### [EXERCISE DESCRIPTION]
Repeat the records in full and exactly, omitting pictures.

Document images with source code

+ + +

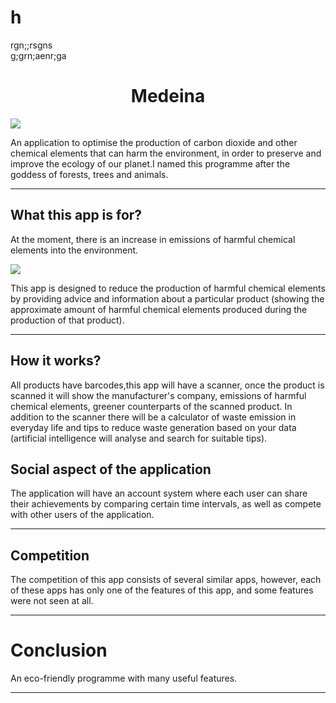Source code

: <h1>h</h1>

<div>rgn;;rsgns</div>

<div>g;grn;aenr;ga</div>

<h1 align = "center" > Medeina </h1>
<div ><img src = "https://avatars.mds.yandex.net/get-altay/492546/2a0000016009c00e65e2c6a93b24cffdcaeb/XXL_height" ></div>
<p>An application to optimise the production of carbon dioxide and other chemical elements that can harm the environment, in order to preserve and improve the ecology of our planet.I named this programme after the goddess of forests, trees and animals.</p>
<hr>
<h2> What this app is for? </h2>
<p>At the moment, there is an increase in emissions of harmful chemical elements into the environment.</p>
<div><img src ="https://ichef.bbci.co.uk/news/624/cpsprodpb/1316D/production/_109998187_optimised-carbon_emissions-nc.png"></div>
<p>This app is designed to reduce the production of harmful chemical elements by providing advice and information about a particular product (showing the approximate amount of harmful chemical elements produced during the production of that product).</p>
<hr>
<h2> How it works? </h2>
<p>All products have barcodes,this app will have a scanner, once the product is scanned it will show the manufacturer's company, emissions of harmful chemical elements, greener counterparts of the scanned product. In addition to the scanner there will be a calculator of waste emission in everyday life and tips to reduce waste generation based on your data (artificial intelligence will analyse and search for suitable tips).</p>
<h2>Social aspect of the application</h2>
<p>The application will have an account system where each user can share their achievements by comparing certain time intervals, as well as compete with other users of the application.</p>
<hr>
<h2> Сompetition </h2>
<p>The competition of this app consists of several similar apps, however, each of these apps has only one of the features of this app, and some features were not seen at all.</p>
<hr>
<h1> Conclusion  </h1>
 <p> An eco-friendly programme with many useful features. </p>
<hr>


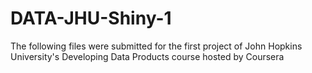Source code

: # DATA-JHU-Shiny-1
The following files were submitted for the first project of John Hopkins University's Developing Data Products course hosted by Coursera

+ + +

### [ANSWER BOX]
Source code

: <h1>h</h1>

<div>rgn;;rsgns</div>

<div>g;grn;aenr;ga</div>

<h1 align = "center" > Medeina </h1>
<div ><img src = "https://avatars.mds.yandex.net/get-altay/492546/2a0000016009c00e65e2c6a93b24cffdcaeb/XXL_height" ></div>
<p>An application to optimise the production of carbon dioxide and other chemical elements that can harm the environment, in order to preserve and improve the ecology of our planet.I named this programme after the goddess of forests, trees and animals.</p>
<hr>
<h2> What this app is for? </h2>
<p>At the moment, there is an increase in emissions of harmful chemical elements into the environment.</p>
<div><img src ="https://ichef.bbci.co.uk/news/624/cpsprodpb/1316D/production/_109998187_optimised-carbon_emissions-nc.png"></div>
<p>This app is designed to reduce the production of harmful chemical elements by providing advice and information about a particular product (showing the approximate amount of harmful chemical elements produced during the production of that product).</p>
<hr>
<h2> How it works? </h2>
<p>All products have barcodes,this app will have a scanner, once the product is scanned it will show the manufacturer's company, emissions of harmful chemical elements, greener counterparts of the scanned product. In addition to the scanner there will be a calculator of waste emission in everyday life and tips to reduce waste generation based on your data (artificial intelligence will analyse and search for suitable tips).</p>
<h2>Social aspect of the application</h2>
<p>The application will have an account system where each user can share their achievements by comparing certain time intervals, as well as compete with other users of the application.</p>
<hr>
<h2> Сompetition </h2>
<p>The competition of this app consists of several similar apps, however, each of these apps has only one of the features of this app, and some features were not seen at all.</p>
<hr>
<h1> Conclusion  </h1>
 <p> An eco-friendly programme with many useful features. </p>
<hr>


Source code

: # DATA-JHU-Shiny-1
The following files were submitted for the first project of John Hopkins University's Developing Data Products course hosted by Coursera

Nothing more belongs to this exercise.